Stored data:
---+---
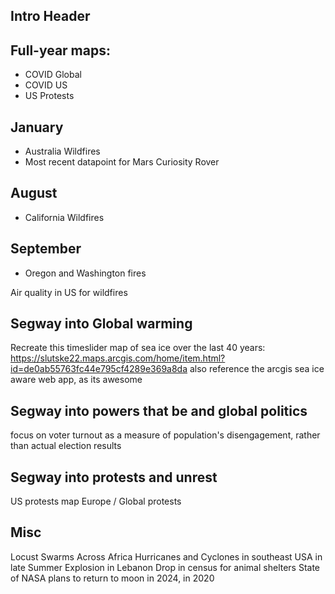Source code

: ## Intro Header

## Full-year maps:

-  COVID Global
-  COVID US
-  US Protests

## January

-  Australia Wildfires
- Most recent datapoint for Mars Curiosity Rover

## August

-  California Wildfires

## September

-  Oregon and Washington fires

Air quality in US for wildfires

## Segway into Global warming

Recreate this timeslider map of sea ice over the last 40 years:
https://slutske22.maps.arcgis.com/home/item.html?id=de0ab55763fc44e795cf4289e369a8da
also reference the arcgis sea ice aware web app, as its awesome

## Segway into powers that be and global politics

focus on voter turnout as a measure of population's disengagement, rather than actual election results

## Segway into protests and unrest

US protests map
Europe / Global protests

## Misc

Locust Swarms Across Africa
Hurricanes and Cyclones in southeast USA in late Summer
Explosion in Lebanon
Drop in census for animal shelters
State of NASA plans to return to moon in 2024, in 2020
---+---
Give back each entry exactly as it appears. Leave pictures out.

ANSWER TO THIS PROBLEM:
Source code

: ## Intro Header

## Full-year maps:

-  COVID Global
-  COVID US
-  US Protests

## January

-  Australia Wildfires
- Most recent datapoint for Mars Curiosity Rover

## August

-  California Wildfires

## September

-  Oregon and Washington fires

Air quality in US for wildfires

## Segway into Global warming

Recreate this timeslider map of sea ice over the last 40 years:
https://slutske22.maps.arcgis.com/home/item.html?id=de0ab55763fc44e795cf4289e369a8da
also reference the arcgis sea ice aware web app, as its awesome

## Segway into powers that be and global politics

focus on voter turnout as a measure of population's disengagement, rather than actual election results

## Segway into protests and unrest

US protests map
Europe / Global protests

## Misc

Locust Swarms Across Africa
Hurricanes and Cyclones in southeast USA in late Summer
Explosion in Lebanon
Drop in census for animal shelters
State of NASA plans to return to moon in 2024, in 2020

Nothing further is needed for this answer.